For Dr. Sarah Perman, it is not enough for a cardiac arrest patient’s heart to work properly again. “What we care about is not just survival to when they’re discharged from the hospital,” she said, “but neurologic recovery at discharge.”
While a medical resident, Perman once cared for an elderly cardiac arrest patient. The attending team felt that the patient would have a grave prognosis. Their quick conclusion surprised Perman, who “started to learn that there was some generalized hesitancy” in treating cardiac arrest patients who have chronic heart conditions or do not initially respond to a defibrillator. The patient’s relatives still wanted the doctors to try everything they could, so they started therapeutic hypothermia, which was a success. After cooling the patient’s body temperature and a period of rewarming, the patient was revived and could go home.
Dr. Perman, now an assistant professor of emergency medicine at the University of Colorado, and her colleagues found that lowering the body’s internal temperature can help preserve neurological function for cardiac arrest patients with heart rhythms that do not respond to defibrillators. This controlled cooling is called therapeutic hypothermia, or TH, which is versatile enough to be carried out within ambulances and emergency rooms. Medical responders can cool the chest and limbs with ice packs or thread a catheter carrying cold saline through their patient.
Coauthor Dr. Benjamin Abella said most research and treatment effort has been placed on patients with shockable rhythms. With so little data on patients with nonshockable rhythms, hospitals are hesitant to use this therapy.

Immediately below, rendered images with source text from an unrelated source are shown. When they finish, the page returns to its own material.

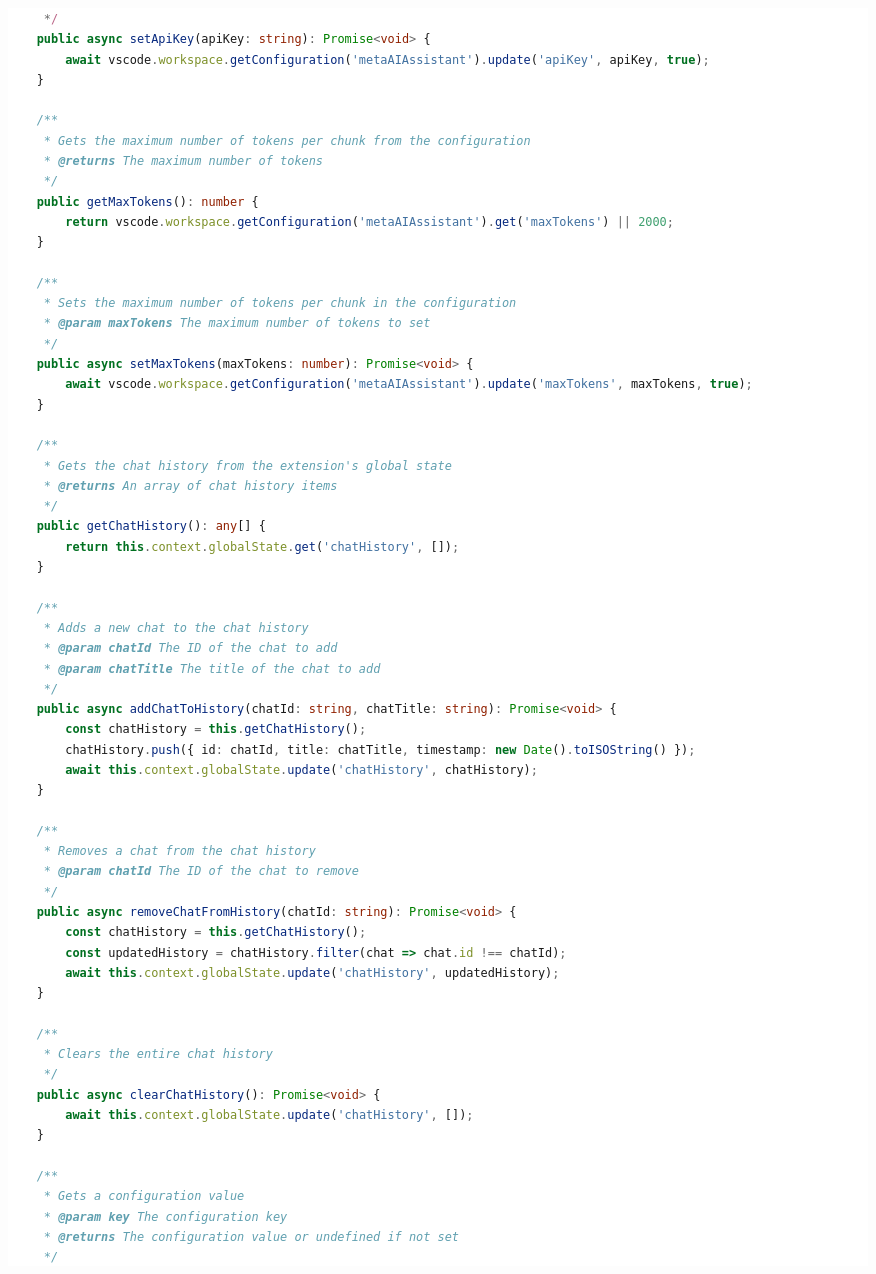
 ```ts
     */
    public async setApiKey(apiKey: string): Promise<void> {
        await vscode.workspace.getConfiguration('metaAIAssistant').update('apiKey', apiKey, true);
    }

    /**
     * Gets the maximum number of tokens per chunk from the configuration
     * @returns The maximum number of tokens
     */
    public getMaxTokens(): number {
        return vscode.workspace.getConfiguration('metaAIAssistant').get('maxTokens') || 2000;
    }

    /**
     * Sets the maximum number of tokens per chunk in the configuration
     * @param maxTokens The maximum number of tokens to set
     */
    public async setMaxTokens(maxTokens: number): Promise<void> {
        await vscode.workspace.getConfiguration('metaAIAssistant').update('maxTokens', maxTokens, true);
    }

    /**
     * Gets the chat history from the extension's global state
     * @returns An array of chat history items
     */
    public getChatHistory(): any[] {
        return this.context.globalState.get('chatHistory', []);
    }

    /**
     * Adds a new chat to the chat history
     * @param chatId The ID of the chat to add
     * @param chatTitle The title of the chat to add
     */
    public async addChatToHistory(chatId: string, chatTitle: string): Promise<void> {
        const chatHistory = this.getChatHistory();
        chatHistory.push({ id: chatId, title: chatTitle, timestamp: new Date().toISOString() });
        await this.context.globalState.update('chatHistory', chatHistory);
    }

    /**
     * Removes a chat from the chat history
     * @param chatId The ID of the chat to remove
     */
    public async removeChatFromHistory(chatId: string): Promise<void> {
        const chatHistory = this.getChatHistory();
        const updatedHistory = chatHistory.filter(chat => chat.id !== chatId);
        await this.context.globalState.update('chatHistory', updatedHistory);
    }

    /**
     * Clears the entire chat history
     */
    public async clearChatHistory(): Promise<void> {
        await this.context.globalState.update('chatHistory', []);
    }

    /**
     * Gets a configuration value
     * @param key The configuration key
     * @returns The configuration value or undefined if not set
     */
```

The American Heart Association estimates 530,000 individuals suffer cardiac arrest per year in the United States. For every minute a patient does not receive treatment, survival decreases by 7%.
“The human body has no real good mechanism to come back from a cardiac arrest,” said EMT Elizabeth Watkins. During cardiac arrest, the heart stops pumping blood and oxygen throughout the body. This is especially bad news for the brain, as cerebral fluid can also build up and put pressure on the brain. Death can result in minutes.

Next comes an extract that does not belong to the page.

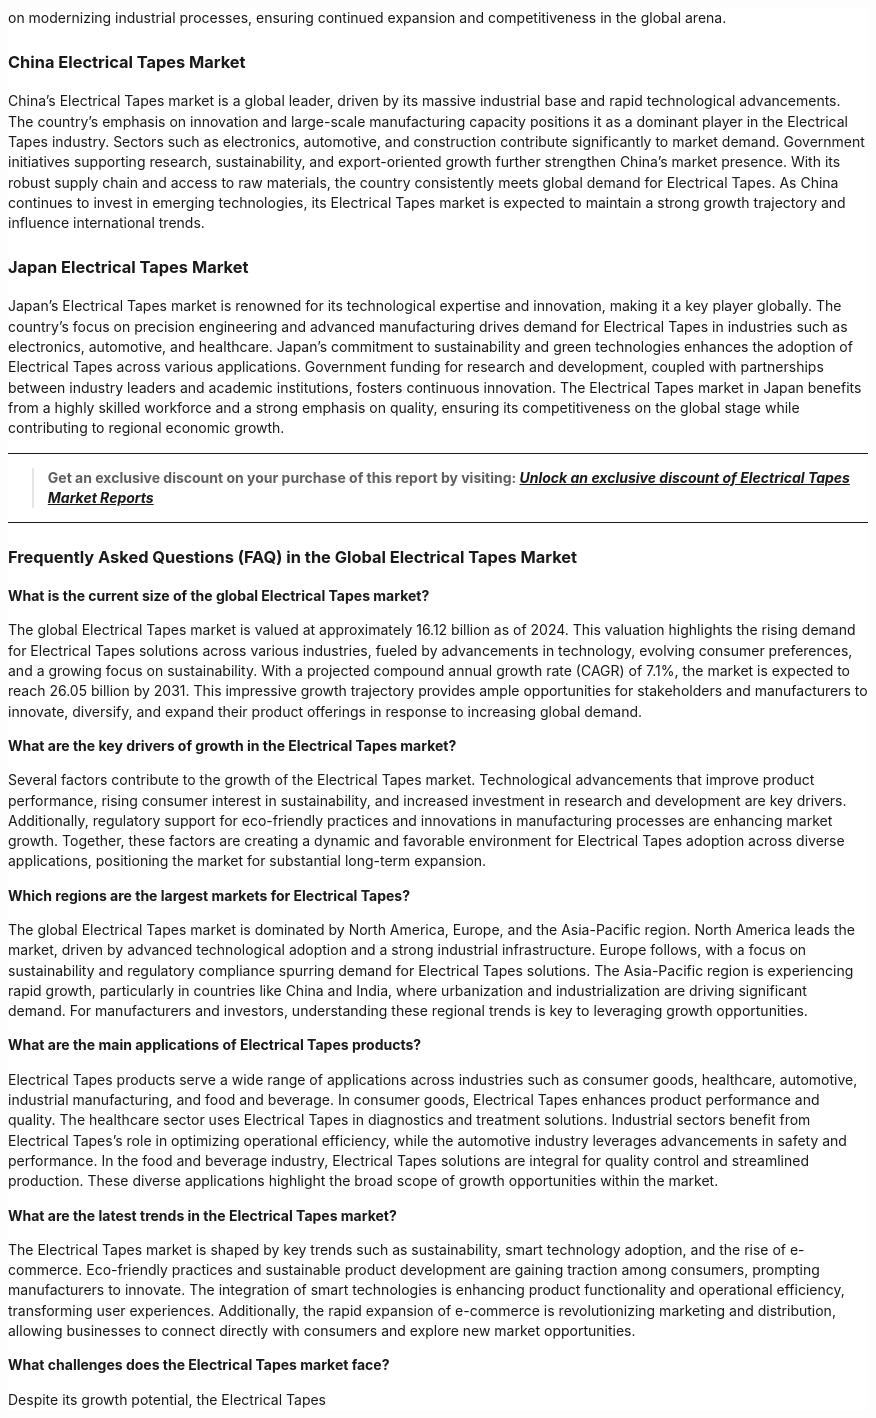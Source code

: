 on modernizing industrial processes, ensuring continued expansion and competitiveness in the global arena.</p><h3>China Electrical Tapes Market</h3><p>China&rsquo;s Electrical Tapes market is a global leader, driven by its massive industrial base and rapid technological advancements. The country&rsquo;s emphasis on innovation and large-scale manufacturing capacity positions it as a dominant player in the Electrical Tapes industry. Sectors such as electronics, automotive, and construction contribute significantly to market demand. Government initiatives supporting research, sustainability, and export-oriented growth further strengthen China&rsquo;s market presence. With its robust supply chain and access to raw materials, the country consistently meets global demand for Electrical Tapes. As China continues to invest in emerging technologies, its Electrical Tapes market is expected to maintain a strong growth trajectory and influence international trends.</p><h3>Japan Electrical Tapes Market</h3><p>Japan&rsquo;s Electrical Tapes market is renowned for its technological expertise and innovation, making it a key player globally. The country&rsquo;s focus on precision engineering and advanced manufacturing drives demand for Electrical Tapes in industries such as electronics, automotive, and healthcare. Japan&rsquo;s commitment to sustainability and green technologies enhances the adoption of Electrical Tapes across various applications. Government funding for research and development, coupled with partnerships between industry leaders and academic institutions, fosters continuous innovation. The Electrical Tapes market in Japan benefits from a highly skilled workforce and a strong emphasis on quality, ensuring its competitiveness on the global stage while contributing to regional economic growth.</p><hr /><blockquote><p><strong>Get an exclusive discount on your purchase of this report by visiting: <em><a href="://marketresearchpulse.com/ask-for-discount/45663?utm_source=Github&amp;utm_medium=029">Unlock an exclusive discount of Electrical Tapes Market Reports</a></em>&nbsp;</strong></p></blockquote><hr /><h3>Frequently Asked Questions (FAQ) in the Global Electrical Tapes Market</h3><p><strong>What is the current size of the global Electrical Tapes market?</strong></p><p>The global Electrical Tapes market is valued at approximately 16.12 billion as of 2024. This valuation highlights the rising demand for Electrical Tapes solutions across various industries, fueled by advancements in technology, evolving consumer preferences, and a growing focus on sustainability. With a projected compound annual growth rate (CAGR) of 7.1%, the market is expected to reach 26.05 billion by 2031. This impressive growth trajectory provides ample opportunities for stakeholders and manufacturers to innovate, diversify, and expand their product offerings in response to increasing global demand.</p><p><strong>What are the key drivers of growth in the Electrical Tapes market?</strong></p><p>Several factors contribute to the growth of the Electrical Tapes market. Technological advancements that improve product performance, rising consumer interest in sustainability, and increased investment in research and development are key drivers. Additionally, regulatory support for eco-friendly practices and innovations in manufacturing processes are enhancing market growth. Together, these factors are creating a dynamic and favorable environment for Electrical Tapes adoption across diverse applications, positioning the market for substantial long-term expansion.</p><p><strong>Which regions are the largest markets for Electrical Tapes?</strong></p><p>The global Electrical Tapes market is dominated by North America, Europe, and the Asia-Pacific region. North America leads the market, driven by advanced technological adoption and a strong industrial infrastructure. Europe follows, with a focus on sustainability and regulatory compliance spurring demand for Electrical Tapes solutions. The Asia-Pacific region is experiencing rapid growth, particularly in countries like China and India, where urbanization and industrialization are driving significant demand. For manufacturers and investors, understanding these regional trends is key to leveraging growth opportunities.</p><p><strong>What are the main applications of Electrical Tapes products?</strong></p><p>Electrical Tapes products serve a wide range of applications across industries such as consumer goods, healthcare, automotive, industrial manufacturing, and food and beverage. In consumer goods, Electrical Tapes enhances product performance and quality. The healthcare sector uses Electrical Tapes in diagnostics and treatment solutions. Industrial sectors benefit from Electrical Tapes&rsquo;s role in optimizing operational efficiency, while the automotive industry leverages advancements in safety and performance. In the food and beverage industry, Electrical Tapes solutions are integral for quality control and streamlined production. These diverse applications highlight the broad scope of growth opportunities within the market.</p><p><strong>What are the latest trends in the Electrical Tapes market?</strong></p><p>The Electrical Tapes market is shaped by key trends such as sustainability, smart technology adoption, and the rise of e-commerce. Eco-friendly practices and sustainable product development are gaining traction among consumers, prompting manufacturers to innovate. The integration of smart technologies is enhancing product functionality and operational efficiency, transforming user experiences. Additionally, the rapid expansion of e-commerce is revolutionizing marketing and distribution, allowing businesses to connect directly with consumers and explore new market opportunities.</p><p><strong>What challenges does the Electrical Tapes market face?</strong></p><p>Despite its growth potential, the Electrical Tapes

Defibrillators can restore shockable rhythms, while other rhythms are nonshockable and do not respond to electrical activity. Without treatment, survival chances for nonshockable patients are slim—as low as 10%.

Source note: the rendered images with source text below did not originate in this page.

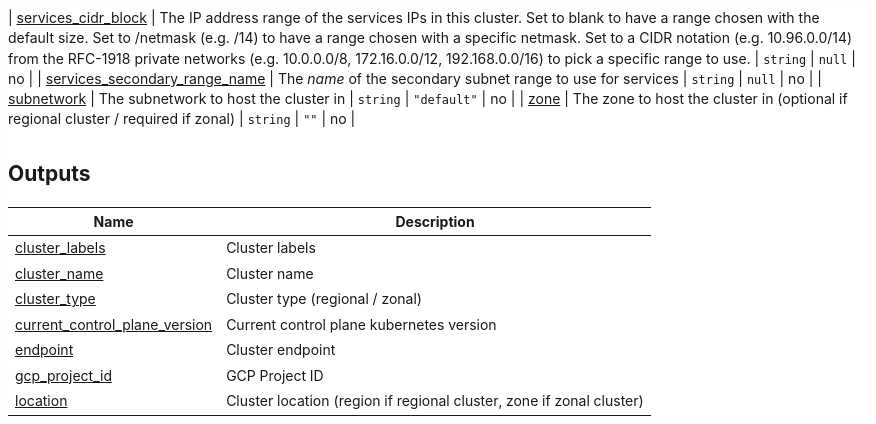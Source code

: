 | <a name="input_services_cidr_block"></a> [services\_cidr\_block](#input\_services\_cidr\_block) | The IP address range of the services IPs in this cluster. Set to blank to have a range chosen with the default size. Set to /netmask (e.g. /14) to have a range chosen with a specific netmask. Set to a CIDR notation (e.g. 10.96.0.0/14) from the RFC-1918 private networks (e.g. 10.0.0.0/8, 172.16.0.0/12, 192.168.0.0/16) to pick a specific range to use. | `string` | `null` | no |
| <a name="input_services_secondary_range_name"></a> [services\_secondary\_range\_name](#input\_services\_secondary\_range\_name) | The _name_ of the secondary subnet range to use for services | `string` | `null` | no |
| <a name="input_subnetwork"></a> [subnetwork](#input\_subnetwork) | The subnetwork to host the cluster in | `string` | `"default"` | no |
| <a name="input_zone"></a> [zone](#input\_zone) | The zone to host the cluster in (optional if regional cluster / required if zonal) | `string` | `""` | no |

## Outputs

| Name | Description |
|------|-------------|
| <a name="output_cluster_labels"></a> [cluster\_labels](#output\_cluster\_labels) | Cluster labels |
| <a name="output_cluster_name"></a> [cluster\_name](#output\_cluster\_name) | Cluster name |
| <a name="output_cluster_type"></a> [cluster\_type](#output\_cluster\_type) | Cluster type (regional / zonal) |
| <a name="output_current_control_plane_version"></a> [current\_control\_plane\_version](#output\_current\_control\_plane\_version) | Current control plane kubernetes version |
| <a name="output_endpoint"></a> [endpoint](#output\_endpoint) | Cluster endpoint |
| <a name="output_gcp_project_id"></a> [gcp\_project\_id](#output\_gcp\_project\_id) | GCP Project ID |
| <a name="output_location"></a> [location](#output\_location) | Cluster location (region if regional cluster, zone if zonal cluster) |
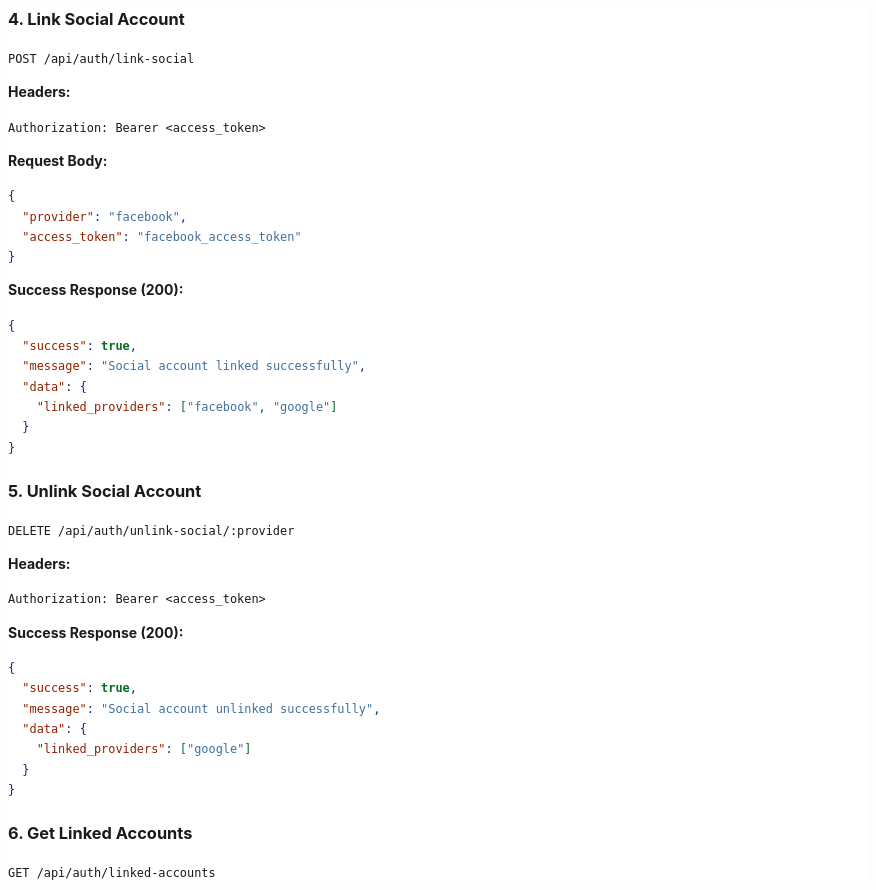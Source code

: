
 ```json
```

### 4. Link Social Account
```
POST /api/auth/link-social
```

**Headers:**
```
Authorization: Bearer <access_token>
```

**Request Body:**
```json
{
  "provider": "facebook",
  "access_token": "facebook_access_token"
}
```

**Success Response (200):**
```json
{
  "success": true,
  "message": "Social account linked successfully",
  "data": {
    "linked_providers": ["facebook", "google"]
  }
}
```

### 5. Unlink Social Account
```
DELETE /api/auth/unlink-social/:provider
```

**Headers:**
```
Authorization: Bearer <access_token>
```

**Success Response (200):**
```json
{
  "success": true,
  "message": "Social account unlinked successfully",
  "data": {
    "linked_providers": ["google"]
  }
}
```

### 6. Get Linked Accounts
```
GET /api/auth/linked-accounts
```
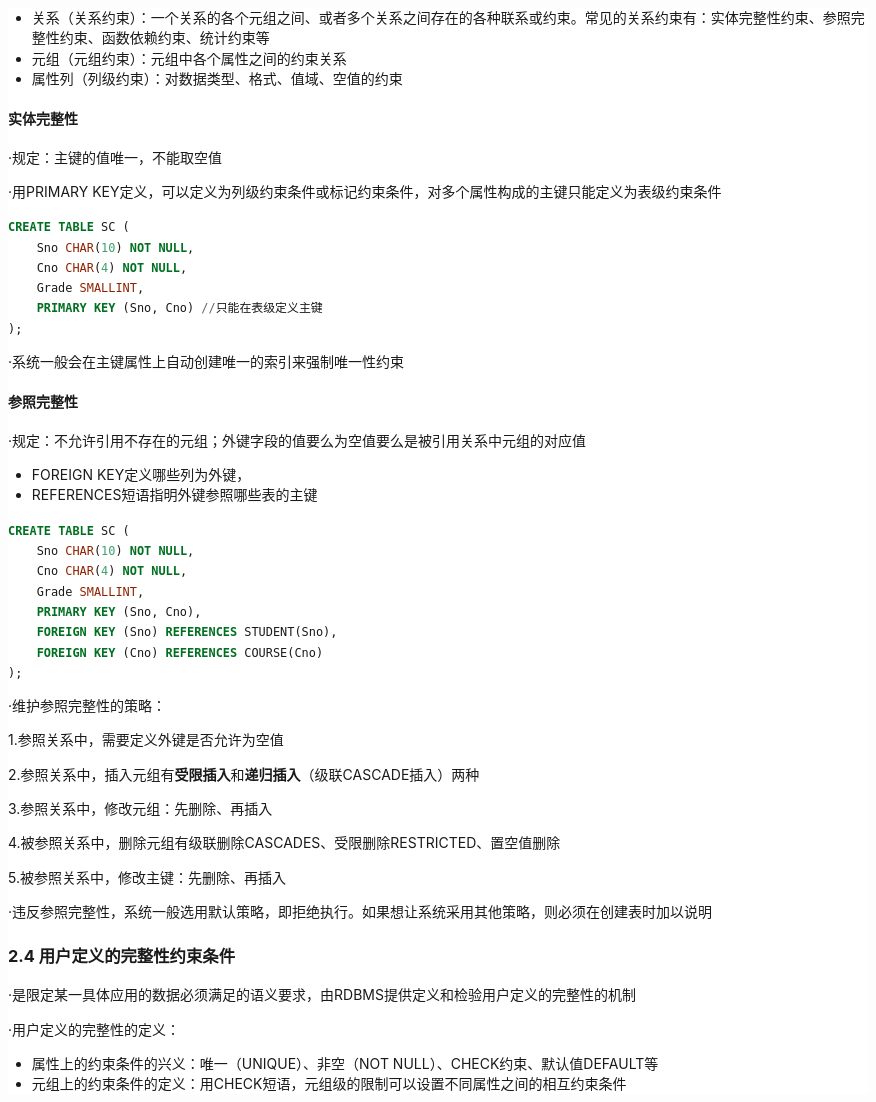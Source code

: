 - 关系（关系约束）：一个关系的各个元组之间、或者多个关系之间存在的各种联系或约束。常见的关系约束有：实体完整性约束、参照完整性约束、函数依赖约束、统计约束等
- 元组（元组约束）：元组中各个属性之间的约束关系
- 属性列（列级约束）：对数据类型、格式、值域、空值的约束

#### 实体完整性

·规定：主键的值唯一，不能取空值

·用PRIMARY KEY定义，可以定义为列级约束条件或标记约束条件，对多个属性构成的主键只能定义为表级约束条件

```sql
CREATE TABLE SC (
    Sno CHAR(10) NOT NULL,
    Cno CHAR(4) NOT NULL,
    Grade SMALLINT,
    PRIMARY KEY (Sno, Cno) //只能在表级定义主键
);
```

·系统一般会在主键属性上自动创建唯一的索引来强制唯一性约束

#### 参照完整性

·规定：不允许引用不存在的元组；外键字段的值要么为空值要么是被引用关系中元组的对应值

- FOREIGN KEY定义哪些列为外键，
- REFERENCES短语指明外键参照哪些表的主键

```sql
CREATE TABLE SC (
    Sno CHAR(10) NOT NULL,
    Cno CHAR(4) NOT NULL,
    Grade SMALLINT,
    PRIMARY KEY (Sno, Cno),
    FOREIGN KEY (Sno) REFERENCES STUDENT(Sno),
    FOREIGN KEY (Cno) REFERENCES COURSE(Cno)
);
```

·维护参照完整性的策略：

1.参照关系中，需要定义外键是否允许为空值

2.参照关系中，插入元组有**受限插入**和**递归插入**（级联CASCADE插入）两种

3.参照关系中，修改元组：先删除、再插入

4.被参照关系中，删除元组有级联删除CASCADES、受限删除RESTRICTED、置空值删除

5.被参照关系中，修改主键：先删除、再插入

·违反参照完整性，系统一般选用默认策略，即拒绝执行。如果想让系统采用其他策略，则必须在创建表时加以说明

### 2.4 用户定义的完整性约束条件

·是限定某一具体应用的数据必须满足的语义要求，由RDBMS提供定义和检验用户定义的完整性的机制

·用户定义的完整性的定义：
- 属性上的约束条件的兴义：唯一（UNIQUE）、非空（NOT NULL）、CHECK约束、默认值DEFAULT等
- 元组上的约束条件的定义：用CHECK短语，元组级的限制可以设置不同属性之间的相互约束条件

TH can help preserve the neurobiology of comatose patients that have a pulse. This sort of corporeal refrigeration slows down the rate of cell death and acid build-up in the brain. Two landmark trials in 2002 endorsed TH for patients with shockable rhythms. This treatment, as Dr. Perman and her team found, could also benefit people who may not initially benefit from a defibrillator.
Drs. Perman and Abella’s team gathered data from 262 adult patients with non-shockable rhythms and paired them on characteristics such as age. “You have to make sure you’re comparing apples to apples,” Dr. Abella explained. Half of the patients had received TH, the other half did not.
The researchers were especially interested in how well neurologic function was preserved after TH, and so they then compared each patient’s recovery through a Cerebral Performance Category (CPC) test. This widely used clinical measurement describes level of consciousness on a scale of 1—someone who is stable and alert enough to go home—to 5—death. The researchers found that patients who received TH had 3.5 times better neurologic recovery (a CPC of “1” or “2”) compared to those who did not.
Drs. Perman and Abella’s study was published in Circulation. For Watkins, the EMT, a future study in TH effectiveness should examine patients who receive TH while they are in cardiac arrest. Starting TH sooner, rather than when patients regain a pulse, “decreases metabolic demand and causes less stress on the heart overall.” A drawback is that drugs typically given with cardiac arrest, like amiodarone, may not be as effective while going through a chilled body.
In order to understand how to better apply TH, Dr. Perman is looking to a bigger sample size. Thankfully, “there’s been a push for a national cardiac arrest database.” A September 2015 Institute of Medicine report outlined this is a major strategy to improve cardiac arrest survival.
“Cardiac arrest is a fairly grave occurrence and outcomes are not great, but we are doing everything we can to improve outcomes,” Dr. Perman said.